» INPUT
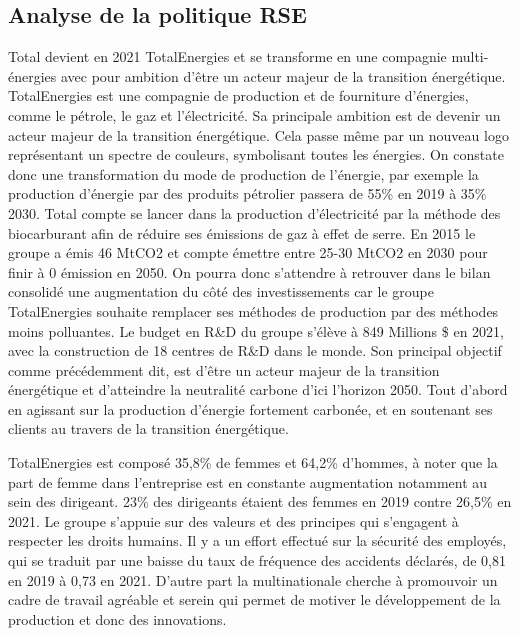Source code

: \documentclass[12pt]{article}
\begin{document}
\subsection{Analyse de la politique RSE}
Total devient en 2021 TotalEnergies et se transforme en une compagnie multi-énergies avec pour ambition d'être 
un acteur majeur de la transition énergétique. TotalEnergies est une compagnie de production et de fourniture
d'énergies, comme le pétrole, le gaz et l'électricité. Sa principale ambition est de devenir un acteur majeur 
de la transition énergétique. Cela passe même par un nouveau logo représentant un spectre de couleurs,
symbolisant toutes les énergies. On constate donc une transformation du mode de production de l'énergie, par 
exemple la production d'énergie par des produits pétrolier passera de 55\% en 2019 à  35\% 2030. Total compte 
se lancer dans la production d'électricité par la méthode des biocarburant afin de réduire ses émissions de 
gaz à effet de serre. En 2015 le groupe a émis 46 MtCO2 et compte émettre entre 25-30 MtCO2 en 2030 pour finir 
à 0 émission en 2050. On pourra donc s'attendre à retrouver dans le bilan consolidé une augmentation du côté 
des investissements car le groupe TotalEnergies souhaite remplacer ses méthodes de production par des méthodes 
moins polluantes. 
Le budget en R\&D du groupe s'élève à 849 Millions \$ en 2021, avec la construction de 18 centres de R\&D dans 
le monde. Son principal objectif comme précédemment dit, est d'être un acteur majeur de la transition 
énergétique et d'atteindre la neutralité carbone d'ici l'horizon 2050. Tout d'abord en agissant sur la 
production d'énergie fortement carbonée, et en soutenant ses clients au travers de la transition énergétique.

TotalEnergies est composé 35,8\% de femmes et 64,2\% d'hommes, à noter que la part de femme dans l'entreprise 
est en constante augmentation notamment au sein des dirigeant. 23\% des dirigeants étaient des femmes en 2019 
contre 26,5\% en 2021. Le groupe s'appuie sur des valeurs et des principes qui s'engagent à respecter les droits humains. Il y a un effort effectué sur la sécurité des employés, qui se traduit par une 
baisse du taux de fréquence des accidents déclarés, de 0,81 en 2019 à 0,73 en 2021.
D'autre part la multinationale cherche à promouvoir un cadre de travail agréable et serein qui permet de 
motiver le développement de la production et donc des innovations. 
\end{document}
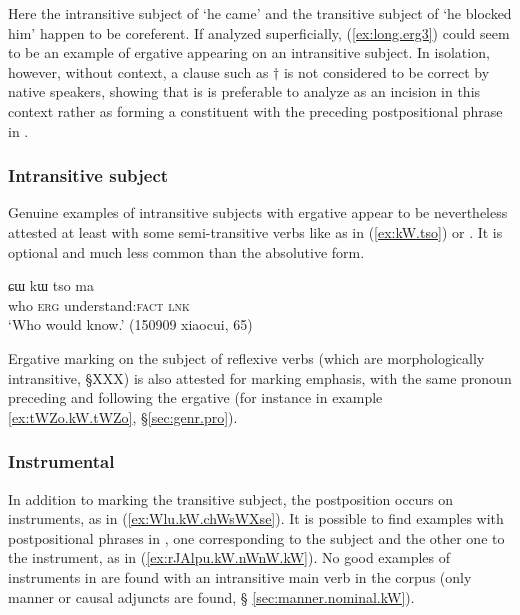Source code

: Here the intransitive subject of   `he came' and the transitive subject of    `he blocked him' happen to be coreferent. If analyzed superficially, (\ref{ex:long.erg3}) could seem to be an example of ergative appearing on an intransitive subject. In isolation, however, without context, a clause such as $\dagger$ is not considered to be correct by native speakers, showing that is is preferable to analyze   as an incision in this context rather as forming a constituent with the preceding postpositional phrase in .

\subsubsection{Intransitive subject} \label{sec:S.kW}
Genuine examples of intransitive subjects with ergative appear to be nevertheless attested at least with some semi-transitive verbs like  as in (\ref{ex:kW.tso}) or . It is optional and much less common than the absolutive form.

\begin{exe}
\ex \label{ex:kW.tso}
\gll ɕɯ kɯ tso ma \\
who \textsc{erg} understand:\textsc{fact} \textsc{lnk} \\
\glt `Who would know.' (150909 xiaocui, 65)
\end{exe}

Ergative marking on the subject of reflexive verbs (which are morphologically intransitive, §XXX) is also attested for marking emphasis, with the same pronoun preceding and following the ergative (for instance  in example \ref{ex:tWZo.kW.tWZo}, §\ref{sec:genr.pro}).

\subsubsection{Instrumental} \label{sec:instr.kW}
In addition to marking the transitive subject, the postposition  occurs on instruments, as in (\ref{ex:Wlu.kW.chWsWXse}). It is possible to find examples with  postpositional phrases in , one corresponding to the subject and the other one to the instrument, as in (\ref{ex:rJAlpu.kW.nWnW.kW}). No good examples of instruments in  are found with an intransitive main verb in the corpus (only manner or causal adjuncts are found, § \ref{sec:manner.nominal.kW}).

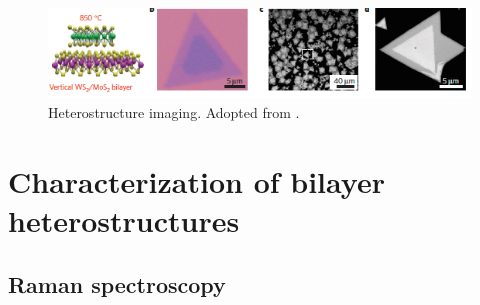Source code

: \begin{figure}[H]
	\begin{center}
		\includegraphics[scale=1]{Heterostructures/HeterostructureOpticalSEMAFMImages.png}
		\caption{Heterostructure imaging. Adopted from \cite{Gong2014}.}
		\label{fig:HeterostructuresOpticalSEMAFMImages}
	\end{center}
\end{figure}

\section{Characterization of bilayer heterostructures}

\subsection{Raman spectroscopy}

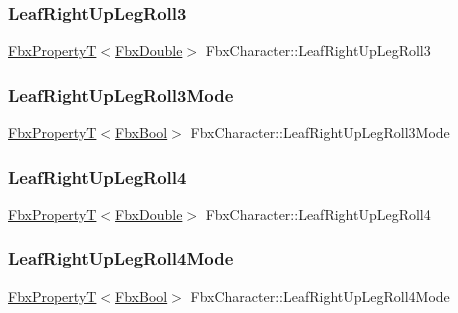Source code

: \subsubsection{\texorpdfstring{Leaf\+Right\+Up\+Leg\+Roll3}{LeafRightUpLegRoll3}}
{\footnotesize\ttfamily \hyperlink{class_fbx_property_t}{Fbx\+PropertyT}$<$\hyperlink{fbxtypes_8h_a171e72a1c46fc15c1a6c9c31948c1c5b}{Fbx\+Double}$>$ Fbx\+Character\+::\+Leaf\+Right\+Up\+Leg\+Roll3}

\mbox{\label{class_fbx_character_a39ec0921c6e8642645dc31a9262984a6}} 
\subsubsection{\texorpdfstring{Leaf\+Right\+Up\+Leg\+Roll3\+Mode}{LeafRightUpLegRoll3Mode}}
{\footnotesize\ttfamily \hyperlink{class_fbx_property_t}{Fbx\+PropertyT}$<$\hyperlink{fbxtypes_8h_a92e0562b2fe33e76a242f498b362262e}{Fbx\+Bool}$>$ Fbx\+Character\+::\+Leaf\+Right\+Up\+Leg\+Roll3\+Mode}

\mbox{\label{class_fbx_character_a8074fc6f22e54d9857b7a4404b3e1a38}} 
\subsubsection{\texorpdfstring{Leaf\+Right\+Up\+Leg\+Roll4}{LeafRightUpLegRoll4}}
{\footnotesize\ttfamily \hyperlink{class_fbx_property_t}{Fbx\+PropertyT}$<$\hyperlink{fbxtypes_8h_a171e72a1c46fc15c1a6c9c31948c1c5b}{Fbx\+Double}$>$ Fbx\+Character\+::\+Leaf\+Right\+Up\+Leg\+Roll4}

\mbox{\label{class_fbx_character_a76523d2ef3801ccbed39bfa5fd4cb714}} 
\subsubsection{\texorpdfstring{Leaf\+Right\+Up\+Leg\+Roll4\+Mode}{LeafRightUpLegRoll4Mode}}
{\footnotesize\ttfamily \hyperlink{class_fbx_property_t}{Fbx\+PropertyT}$<$\hyperlink{fbxtypes_8h_a92e0562b2fe33e76a242f498b362262e}{Fbx\+Bool}$>$ Fbx\+Character\+::\+Leaf\+Right\+Up\+Leg\+Roll4\+Mode}

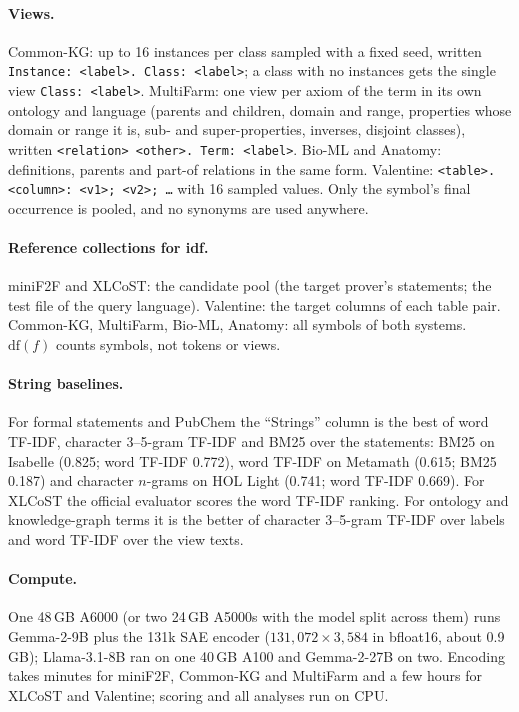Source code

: \documentclass[11pt]{article}
\newcommand{\df}{\mathrm{df}}
\begin{document}
\paragraph{Views.}
Common-KG: up to 16 instances per class sampled with a fixed seed, written \texttt{Instance: <label>. Class: <label>}; a class with no instances gets the single view \texttt{Class: <label>}.
MultiFarm: one view per axiom of the term in its own ontology and language (parents and children, domain and range, properties whose domain or range it is, sub- and super-properties, inverses, disjoint classes), written \texttt{<relation> <other>. Term: <label>}.
Bio-ML and Anatomy: definitions, parents and part-of relations in the same form.
Valentine: \texttt{<table>.<column>: <v1>; <v2>; \dots} with 16 sampled values.
Only the symbol's final occurrence is pooled, and no synonyms are used anywhere.

\paragraph{Reference collections for idf.}
miniF2F and XLCoST: the candidate pool (the target prover's statements; the test file of the query language).
Valentine: the target columns of each table pair.
Common-KG, MultiFarm, Bio-ML, Anatomy: all symbols of both systems.
$\df(f)$ counts symbols, not tokens or views.

\paragraph{String baselines.}
For formal statements and PubChem the ``Strings'' column is the best of word TF-IDF, character 3--5-gram TF-IDF and BM25 over the statements: BM25 on Isabelle (0.825; word TF-IDF 0.772), word TF-IDF on Metamath (0.615; BM25 0.187) and character $n$-grams on HOL Light (0.741; word TF-IDF 0.669).
For XLCoST the official evaluator scores the word TF-IDF ranking.
For ontology and knowledge-graph terms it is the better of character 3--5-gram TF-IDF over labels and word TF-IDF over the view texts.

\paragraph{Compute.}
One 48\,GB A6000 (or two 24\,GB A5000s with the model split across them) runs Gemma-2-9B plus the 131k SAE encoder ($131{,}072\times 3{,}584$ in bfloat16, about 0.9\,GB); Llama-3.1-8B ran on one 40\,GB A100 and Gemma-2-27B on two.
Encoding takes minutes for miniF2F, Common-KG and MultiFarm and a few hours for XLCoST and Valentine; scoring and all analyses run on CPU.
\end{document}
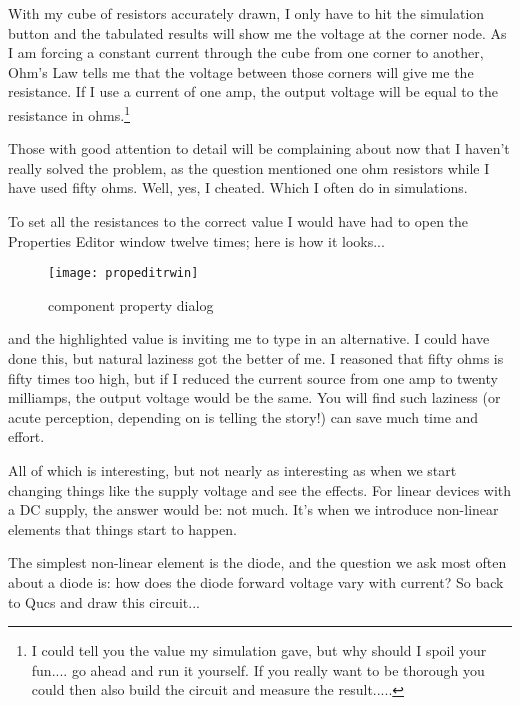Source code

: \addvspace{12pt}

With my cube of resistors accurately drawn, I only have to hit the
simulation button and the tabulated results will show me the voltage
at the corner node.  As I am forcing a constant current through the
cube from one corner to another, Ohm's Law tells me that the voltage
between those corners will give me the resistance.  If I use a current
of one amp, the output voltage will be equal to the resistance in
ohms.\footnote{I could tell you the value my simulation gave, but why
should I spoil your fun.... go ahead and run it yourself. If you
really want to be thorough you could then also build the circuit and
measure the result.....}

\addvspace{12pt}

Those with good attention to detail will be complaining about now that
I haven't really solved the problem, as the question mentioned one ohm
resistors while I have used fifty ohms.  Well, yes, I cheated.  Which
I often do in simulations.

\addvspace{12pt}

To set all the resistances to the correct value I would have had to
open the Properties Editor window twelve times; here is how it
looks...

\begin{figure}[ht]
  \centering
  \texttt{[image: propeditrwin]}
  \caption{component property dialog}
  \label{fig:propeditrwin}
\end{figure}
\FloatBarrier

and the highlighted value is inviting me to type in an alternative. I
could have done this, but natural laziness got the better of me. I
reasoned that fifty ohms is fifty times too high, but if I reduced the
current source from one amp to twenty milliamps, the output voltage
would be the same.  You will find such laziness (or acute perception,
depending on is telling the story!) can save much time and effort.


All of which is interesting, but not nearly as interesting as when we
start changing things like the supply voltage and see the effects. For
linear devices with a DC supply, the answer would be: not much.  It's
when we introduce non-linear elements that things start to happen.

\addvspace{12pt}

The simplest non-linear element is the diode, and the question we ask
most often about a diode is: how does the diode forward voltage vary
with current? So back to Qucs and draw this circuit...

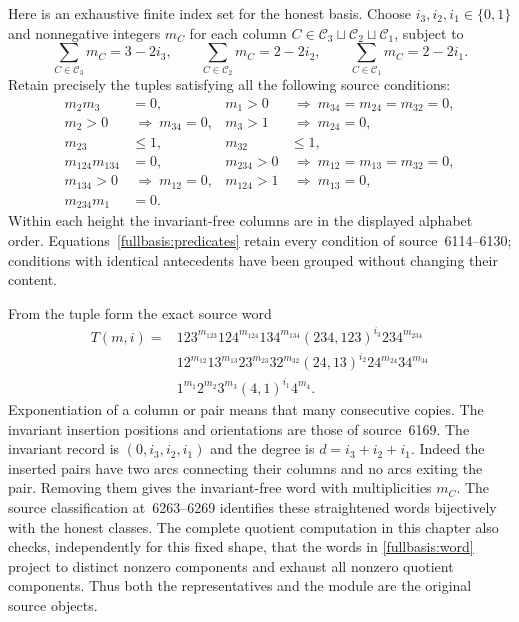 Here is an exhaustive finite index set for the honest basis.  Choose
$i_3,i_2,i_1\in\{0,1\}$ and nonnegative integers $m_C$ for each column
$C\in\mathcal C_3\sqcup\mathcal C_2\sqcup\mathcal C_1$, subject to
\begin{equation}\label{fullbasis:counts}
 \sum_{C\in\mathcal C_3}m_C=3-2i_3,\qquad
 \sum_{C\in\mathcal C_2}m_C=2-2i_2,\qquad
 \sum_{C\in\mathcal C_1}m_C=2-2i_1.
\end{equation}
Retain precisely the tuples satisfying all the following source
conditions:
\begin{align}
 m_2m_3&=0,&
 m_1>0&\ \Longrightarrow\ m_{34}=m_{24}=m_{32}=0,\nonumber\\
 m_2>0&\ \Longrightarrow\ m_{34}=0,&
 m_3>1&\ \Longrightarrow\ m_{24}=0,\nonumber\\
 m_{23}&\leq1,&m_{32}&\leq1,\nonumber\\
 m_{124}m_{134}&=0,&
 m_{234}>0&\ \Longrightarrow\ m_{12}=m_{13}=m_{32}=0,\nonumber\\
 m_{134}>0&\ \Longrightarrow\ m_{12}=0,&
 m_{124}>1&\ \Longrightarrow\ m_{13}=0,\nonumber\\
 m_{234}m_1&=0.&&\label{fullbasis:predicates}
\end{align}
Within each height the invariant-free columns are in the displayed
alphabet order.  Equations~\eqref{fullbasis:predicates} retain every
condition of source~6114--6130; conditions with identical antecedents
have been grouped without changing their content.

From the tuple form the exact source word
\begin{equation}\label{fullbasis:word}
\begin{aligned}
 T(m,i)={}&123^{m_{123}}124^{m_{124}}134^{m_{134}}
 (234,123)^{i_3}234^{m_{234}}\\[-1mm]
 &12^{m_{12}}13^{m_{13}}23^{m_{23}}32^{m_{32}}
 (24,13)^{i_2}24^{m_{24}}34^{m_{34}}\\[-1mm]
 &1^{m_1}2^{m_2}3^{m_3}(4,1)^{i_1}4^{m_4}.
\end{aligned}
\end{equation}
Exponentiation of a column or pair means that many consecutive copies.
The invariant insertion positions and orientations are those of
source~6169.  The invariant record is $(0,i_3,i_2,i_1)$ and the degree
is $d=i_3+i_2+i_1$.  Indeed the inserted pairs have two arcs connecting
their columns and no arcs exiting the pair.  Removing them gives the
invariant-free word with multiplicities $m_C$.  The source classification
at~6263--6269 identifies these straightened words bijectively with the
honest classes.  The complete quotient computation in this chapter also
checks, independently for this fixed shape, that the words in
\eqref{fullbasis:word} project to distinct nonzero components and exhaust
all nonzero quotient components.  Thus both the representatives and the
module are the original source objects.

» WORK REQUEST
Leave out the pictures. Return exactly the lines from the first line of the records to the line bearing "exemple la production", inclusive.

» OUTPUT FOR THIS TASK
Source code

: \documentclass[12pt]{article}
\begin{document}
\subsection{Analyse de la politique RSE}
Total devient en 2021 TotalEnergies et se transforme en une compagnie multi-énergies avec pour ambition d'être 
un acteur majeur de la transition énergétique. TotalEnergies est une compagnie de production et de fourniture
d'énergies, comme le pétrole, le gaz et l'électricité. Sa principale ambition est de devenir un acteur majeur 
de la transition énergétique. Cela passe même par un nouveau logo représentant un spectre de couleurs,
symbolisant toutes les énergies. On constate donc une transformation du mode de production de l'énergie, par 
exemple la production d'énergie par des produits pétrolier passera de 55\% en 2019 à  35\% 2030. Total compte 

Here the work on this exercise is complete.